Stingy Brits and taverna tips
Dabs Banner: June 2014
UK tourists low on the league table for tipping.
It appears Brits enjoying a Greek Island holiday come way down the league when it comes to leaving a tip on the taverna table.
An online survey has found that only 26% of holiday Brits bother to leave a tip for good service from staff serving in a Greek taverna, bar or hotel.
It is estimated that the 17.5 million tourists visiting Greece and the Greek Islands last year handed over nearly €100 million in tips and gratuities for good service, helping to shore up low wages for holiday industry staff.
But it is Americans who tip the most with more than half of them leaving an average €10 tip for tourism service industry staff.
Around 25,000 visitors to the travel website Tripadvisor answered questions on tipping habits while on holiday in Greece.
Americans topped the tipping league table with 60% happy to leave a tip for good service followed by German visitors (49%) and Brazilian tourists (33%).
Around 30% of visitors from Spain and Russia were also happy to leave a gratuity in return for good service but only just over a quarter of Brits were happy to dip into their holiday pockets.
At least they weren't as stingy as the French with only 15% leaving a tip on their Greek holiday while the Italians were worst of all with only a tight-fisted 11% prepared to pay a little extra.

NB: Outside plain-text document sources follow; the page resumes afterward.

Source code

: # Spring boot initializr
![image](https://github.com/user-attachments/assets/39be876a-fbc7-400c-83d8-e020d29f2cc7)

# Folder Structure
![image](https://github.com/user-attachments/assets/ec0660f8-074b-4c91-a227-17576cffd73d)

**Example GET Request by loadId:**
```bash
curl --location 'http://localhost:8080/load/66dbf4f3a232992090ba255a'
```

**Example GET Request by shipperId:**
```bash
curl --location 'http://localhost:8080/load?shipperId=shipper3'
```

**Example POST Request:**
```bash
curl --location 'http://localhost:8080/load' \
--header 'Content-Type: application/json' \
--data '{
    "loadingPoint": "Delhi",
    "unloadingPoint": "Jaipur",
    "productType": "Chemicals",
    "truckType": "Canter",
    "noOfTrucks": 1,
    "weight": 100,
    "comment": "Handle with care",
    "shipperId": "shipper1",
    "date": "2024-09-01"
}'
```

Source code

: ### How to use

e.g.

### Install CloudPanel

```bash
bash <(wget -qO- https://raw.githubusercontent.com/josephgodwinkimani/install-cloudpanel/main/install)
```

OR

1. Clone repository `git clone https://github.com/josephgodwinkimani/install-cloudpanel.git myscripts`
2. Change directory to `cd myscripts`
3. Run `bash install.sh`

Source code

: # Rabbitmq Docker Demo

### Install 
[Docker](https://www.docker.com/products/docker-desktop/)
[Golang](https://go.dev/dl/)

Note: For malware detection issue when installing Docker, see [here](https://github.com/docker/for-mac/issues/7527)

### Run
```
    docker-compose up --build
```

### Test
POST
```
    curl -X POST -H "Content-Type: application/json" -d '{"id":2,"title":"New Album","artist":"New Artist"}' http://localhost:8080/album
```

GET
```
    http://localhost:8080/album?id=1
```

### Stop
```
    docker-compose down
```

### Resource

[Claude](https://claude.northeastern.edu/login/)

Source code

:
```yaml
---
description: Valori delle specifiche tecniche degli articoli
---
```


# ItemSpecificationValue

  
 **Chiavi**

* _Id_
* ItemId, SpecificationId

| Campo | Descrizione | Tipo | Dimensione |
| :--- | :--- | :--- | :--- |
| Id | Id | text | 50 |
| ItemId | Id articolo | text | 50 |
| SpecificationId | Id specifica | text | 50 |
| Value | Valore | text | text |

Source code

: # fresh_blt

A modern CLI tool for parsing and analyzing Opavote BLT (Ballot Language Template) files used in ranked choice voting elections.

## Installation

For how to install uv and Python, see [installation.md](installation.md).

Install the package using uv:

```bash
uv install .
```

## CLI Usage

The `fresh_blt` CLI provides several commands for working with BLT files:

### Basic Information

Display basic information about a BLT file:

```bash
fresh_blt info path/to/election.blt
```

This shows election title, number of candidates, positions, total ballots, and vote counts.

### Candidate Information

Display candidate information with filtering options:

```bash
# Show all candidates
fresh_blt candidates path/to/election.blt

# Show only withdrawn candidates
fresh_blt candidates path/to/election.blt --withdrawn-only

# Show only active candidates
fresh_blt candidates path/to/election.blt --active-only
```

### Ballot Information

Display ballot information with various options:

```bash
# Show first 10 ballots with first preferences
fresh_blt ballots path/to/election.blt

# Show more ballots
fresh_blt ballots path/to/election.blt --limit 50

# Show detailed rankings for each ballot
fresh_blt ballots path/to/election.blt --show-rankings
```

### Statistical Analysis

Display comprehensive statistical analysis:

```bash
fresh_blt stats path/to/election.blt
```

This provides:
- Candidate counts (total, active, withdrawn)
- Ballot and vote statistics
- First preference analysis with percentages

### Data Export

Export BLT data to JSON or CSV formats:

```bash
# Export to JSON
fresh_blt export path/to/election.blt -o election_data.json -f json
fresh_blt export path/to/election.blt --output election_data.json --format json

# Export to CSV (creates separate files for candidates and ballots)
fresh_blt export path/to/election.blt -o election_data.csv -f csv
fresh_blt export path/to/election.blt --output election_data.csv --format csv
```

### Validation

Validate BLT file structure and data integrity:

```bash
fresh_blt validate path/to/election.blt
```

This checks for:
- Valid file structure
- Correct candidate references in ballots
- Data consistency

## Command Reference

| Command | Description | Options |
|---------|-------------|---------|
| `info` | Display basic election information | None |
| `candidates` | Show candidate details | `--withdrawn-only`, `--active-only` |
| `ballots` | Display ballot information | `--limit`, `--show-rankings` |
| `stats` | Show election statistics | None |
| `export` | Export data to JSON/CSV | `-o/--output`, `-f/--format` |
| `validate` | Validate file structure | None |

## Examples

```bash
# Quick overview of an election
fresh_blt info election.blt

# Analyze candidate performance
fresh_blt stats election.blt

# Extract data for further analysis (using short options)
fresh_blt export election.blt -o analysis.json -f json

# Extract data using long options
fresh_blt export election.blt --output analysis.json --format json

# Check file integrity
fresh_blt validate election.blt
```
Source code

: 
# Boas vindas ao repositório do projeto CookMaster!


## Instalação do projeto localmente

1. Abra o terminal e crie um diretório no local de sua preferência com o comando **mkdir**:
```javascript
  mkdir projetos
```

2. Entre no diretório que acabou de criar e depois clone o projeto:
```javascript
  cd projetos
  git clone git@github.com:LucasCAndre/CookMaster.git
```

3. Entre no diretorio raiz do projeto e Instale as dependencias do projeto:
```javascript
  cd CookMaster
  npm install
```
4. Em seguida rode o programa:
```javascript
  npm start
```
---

Of course, tipping service staff is much more prevalent in the US where service industry workers are traditionally paid very low wages and must supplement their income with tips and gratuities.

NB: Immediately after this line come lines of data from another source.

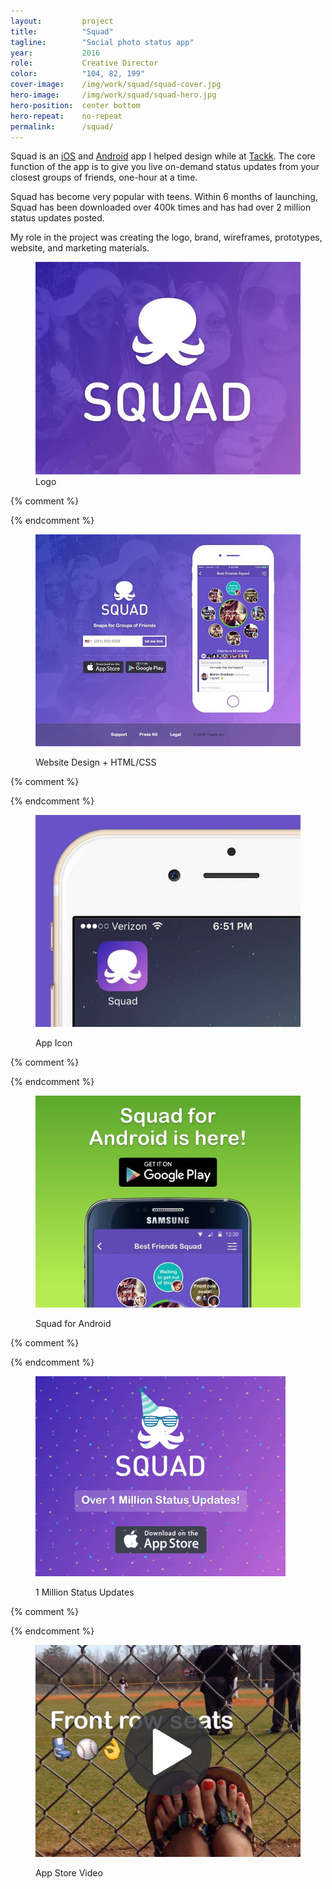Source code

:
 ```yaml
---
layout:         project
title:          "Squad"
tagline:        "Social photo status app"
year:           2016
role:           Creative Director
color:          "104, 82, 199"
cover-image:    /img/work/squad/squad-cover.jpg
hero-image:     /img/work/squad/squad-hero.jpg
hero-position:  center bottom
hero-repeat:    no-repeat
permalink:      /squad/
---
```


Squad is an [iOS](https://itunes.apple.com/app/apple-store/id1043626975) and [Android](https://play.google.com/store/apps/details?id=com.tackk.squad) app I helped design while at [Tackk](/tackk). The core function of the app is to give you live on-demand status updates from your closest groups of friends, one-hour at a time.

Squad has become very popular with teens. Within 6 months of launching, Squad has been downloaded over 400k times and has had over 2 million status updates posted.

My role in the project was creating the logo, brand, wireframes, prototypes, website, and marketing materials.


<div class="project-gallery mt6" itemscope itemtype="http://schema.org/ImageGallery">

<figure class="project-item lg-width-33 sm-width-50 inline-block" citemprop="associatedMedia" itemscope itemtype="http://schema.org/ImageObject">
  <a href="/img/work/squad/squad-logo.jpg" data-size="2000x1600" itemprop="contentUrl">
      <img src="/img/work/squad/squad-logo-sm.jpg" class="width-full" itemprop="thumbnail" alt="Squad Logo" />
  </a>
  <figcaption class="project-item-caption align-middle p2" itemprop="caption description">Logo</figcaption>                              
</figure>{% comment %}

{% endcomment %}<figure class="project-item lg-width-33 sm-width-50 inline-block" citemprop="associatedMedia" itemscope itemtype="http://schema.org/ImageObject">
  <a href="/img/work/squad/squad-website.jpg" data-size="2000x1600" itemprop="contentUrl">
      <img src="/img/work/squad/squad-website-sm.jpg" class="width-full" itemprop="thumbnail" alt="Squad Website" />
  </a>
  <figcaption class="project-item-caption align-middle p2" itemprop="caption description">Website Design + HTML/CSS</figcaption>                              
</figure>{% comment %}

{% endcomment %}<figure class="project-item lg-width-33 sm-width-50 inline-block" citemprop="associatedMedia" itemscope itemtype="http://schema.org/ImageObject">
  <a href="/img/work/squad/squad-appicon.jpg" data-size="2000x1600" itemprop="contentUrl">
      <img src="/img/work/squad/squad-appicon-sm.jpg" class="width-full" itemprop="thumbnail" alt="Squad App Icon" />
  </a>
  <figcaption class="project-item-caption align-middle p2" itemprop="caption description">App Icon</figcaption>                              
</figure>{% comment %}

{% endcomment %}<figure class="project-item lg-width-33 sm-width-50 inline-block" citemprop="associatedMedia" itemscope itemtype="http://schema.org/ImageObject">
  <a href="/img/work/squad/squad-android.jpg" data-size="2000x1600" itemprop="contentUrl">
      <img src="/img/work/squad/squad-android-sm.jpg" class="width-full" itemprop="thumbnail" alt="Squad for Android" />
  </a>
  <figcaption class="project-item-caption align-middle p2" itemprop="caption description">Squad for Android</figcaption>                              
</figure>{% comment %}

{% endcomment %}<figure class="project-item lg-width-33 sm-width-50 inline-block" citemprop="associatedMedia" itemscope itemtype="http://schema.org/ImageObject">
  <a href="/img/work/squad/squad-onemillion.gif" data-size="2000x1600" itemprop="contentUrl">
      <img src="/img/work/squad/squad-onemillion-sm.gif" class="width-full" itemprop="thumbnail" alt="1 Million Status Updates" />
  </a>
  <figcaption class="project-item-caption align-middle p2" itemprop="caption description">1 Million Status Updates</figcaption>                              
</figure>{% comment %}

{% endcomment %}<figure class="project-item lg-width-33 sm-width-50 inline-block" citemprop="associatedMedia" itemscope itemtype="http://schema.org/ImageObject">
  <a href="/img/work/squad/squad-video.mp4" data-size="2000x1600" data-type="video" data-video='<div class="inline-block-middle"><video width="320" src="/img/work/squad/squad-video.mp4" poster="/img/work/squad/squad-video-poster.jpg" controls style="height: 84vh; max-width: 100%; width: auto;"></video></div>' itemprop="contentUrl">
      <img src="/img/work/squad/squad-video-sm.jpg" class="width-full" itemprop="thumbnail" alt="App Store Video" />
  </a>
  <figcaption class="project-item-caption align-middle p2" itemprop="caption description">App Store Video</figcaption>
</figure>                              


</div>



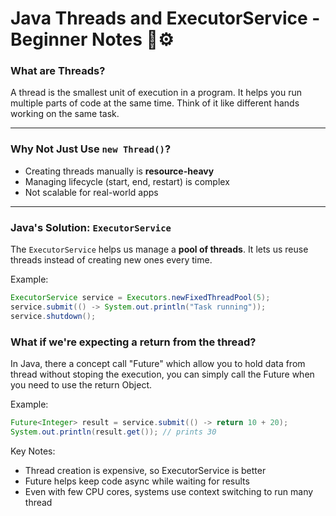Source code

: # Java Threads and ExecutorService - Beginner Notes 🧵⚙️

### What are Threads?

A thread is the smallest unit of execution in a program. It helps you run multiple parts of code at the same time. Think of it like different hands working on the same task.

---

### Why Not Just Use `new Thread()`?

- Creating threads manually is **resource-heavy**
- Managing lifecycle (start, end, restart) is complex
- Not scalable for real-world apps

---

### Java's Solution: `ExecutorService`

The `ExecutorService` helps us manage a **pool of threads**. It lets us reuse threads instead of creating new ones every time.

Example:
```java
ExecutorService service = Executors.newFixedThreadPool(5);
service.submit(() -> System.out.println("Task running"));
service.shutdown();
```
### What if we're expecting a return  from the thread?
In Java, there a concept call "Future" which allow you to hold data from thread without stoping the execution, you can simply call the Future when you need to use the return Object.

Example:
```java
Future<Integer> result = service.submit(() -> return 10 + 20);
System.out.println(result.get()); // prints 30
```

Key Notes:
- Thread creation is expensive, so ExecutorService is better
- Future helps keep code async while waiting for results
- Even with few CPU cores, systems use context switching to run many thread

A whopping 97% agreed that tipping staff was a good idea and many did not confine tipping to tavernas and bars but also tipped for good room service in hotels ,and handed over tips to cleaning staff and taxi drivers.
Good service was the biggest reason for leaving a tip but some visitors admitted they also left a tip out of obligation even when they though they had received bad service.

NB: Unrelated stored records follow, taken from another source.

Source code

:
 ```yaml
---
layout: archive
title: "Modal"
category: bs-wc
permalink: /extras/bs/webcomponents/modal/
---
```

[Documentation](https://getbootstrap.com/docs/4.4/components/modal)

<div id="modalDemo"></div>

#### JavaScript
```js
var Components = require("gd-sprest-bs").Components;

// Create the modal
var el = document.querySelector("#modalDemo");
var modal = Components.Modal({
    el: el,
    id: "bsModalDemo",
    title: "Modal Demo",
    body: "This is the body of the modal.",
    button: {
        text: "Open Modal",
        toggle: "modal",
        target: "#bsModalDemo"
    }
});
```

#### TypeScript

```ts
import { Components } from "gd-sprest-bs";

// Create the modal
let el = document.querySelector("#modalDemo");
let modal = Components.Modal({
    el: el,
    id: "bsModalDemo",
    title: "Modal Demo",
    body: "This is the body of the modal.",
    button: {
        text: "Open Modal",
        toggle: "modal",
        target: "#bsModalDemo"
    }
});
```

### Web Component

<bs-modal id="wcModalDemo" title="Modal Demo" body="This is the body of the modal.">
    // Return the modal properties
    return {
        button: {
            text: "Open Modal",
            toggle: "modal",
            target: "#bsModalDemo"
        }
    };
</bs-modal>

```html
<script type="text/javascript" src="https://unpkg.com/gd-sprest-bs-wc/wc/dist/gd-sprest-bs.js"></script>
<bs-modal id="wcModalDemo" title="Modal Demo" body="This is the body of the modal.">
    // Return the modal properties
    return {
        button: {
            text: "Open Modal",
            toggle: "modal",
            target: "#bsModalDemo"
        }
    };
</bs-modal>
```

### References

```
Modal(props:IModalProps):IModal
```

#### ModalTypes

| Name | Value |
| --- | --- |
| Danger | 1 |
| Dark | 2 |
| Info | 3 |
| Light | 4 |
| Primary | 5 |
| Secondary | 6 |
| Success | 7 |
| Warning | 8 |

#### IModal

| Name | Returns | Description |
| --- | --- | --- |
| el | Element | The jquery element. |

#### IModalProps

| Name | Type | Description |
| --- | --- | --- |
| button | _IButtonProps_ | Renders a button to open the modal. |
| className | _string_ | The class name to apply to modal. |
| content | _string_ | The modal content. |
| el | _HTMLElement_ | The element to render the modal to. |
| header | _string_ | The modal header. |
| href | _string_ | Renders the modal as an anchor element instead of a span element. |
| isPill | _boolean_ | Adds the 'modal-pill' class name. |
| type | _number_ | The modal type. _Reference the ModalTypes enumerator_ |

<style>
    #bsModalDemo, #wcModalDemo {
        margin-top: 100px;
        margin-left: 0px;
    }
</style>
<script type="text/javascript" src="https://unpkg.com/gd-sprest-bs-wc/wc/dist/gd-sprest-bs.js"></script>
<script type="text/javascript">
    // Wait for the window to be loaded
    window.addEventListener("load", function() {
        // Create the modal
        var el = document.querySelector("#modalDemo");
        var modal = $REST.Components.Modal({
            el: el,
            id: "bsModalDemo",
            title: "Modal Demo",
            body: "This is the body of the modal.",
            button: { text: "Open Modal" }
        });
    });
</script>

Another recent survey found tourists were spending less on average during their Greek Island holidays. Figures from the Bank of Greece showed tourist spending dropped almost two per cent to an average €604 last year with British among the those on tighter budgets.
The downward trend was in marked contrast to other Mediterranean hotspots where tourist spending is on the rise with Spain, for example, recording a 4% rise in tourist spending at an average €976.
Canadians were the biggest spenders, shelling out €1,388 while on a Greek holiday, followed by Australians (€1,369), Americans (€1,218), Russians (€989), Swiss (€961) and Austrians (€898).
The figures come from one of the best seasons for Greek Island holidays in 2013 with just under 18 million visitors to Greece, up more than 15% on 2012 figures, and with even more visitors expected this year.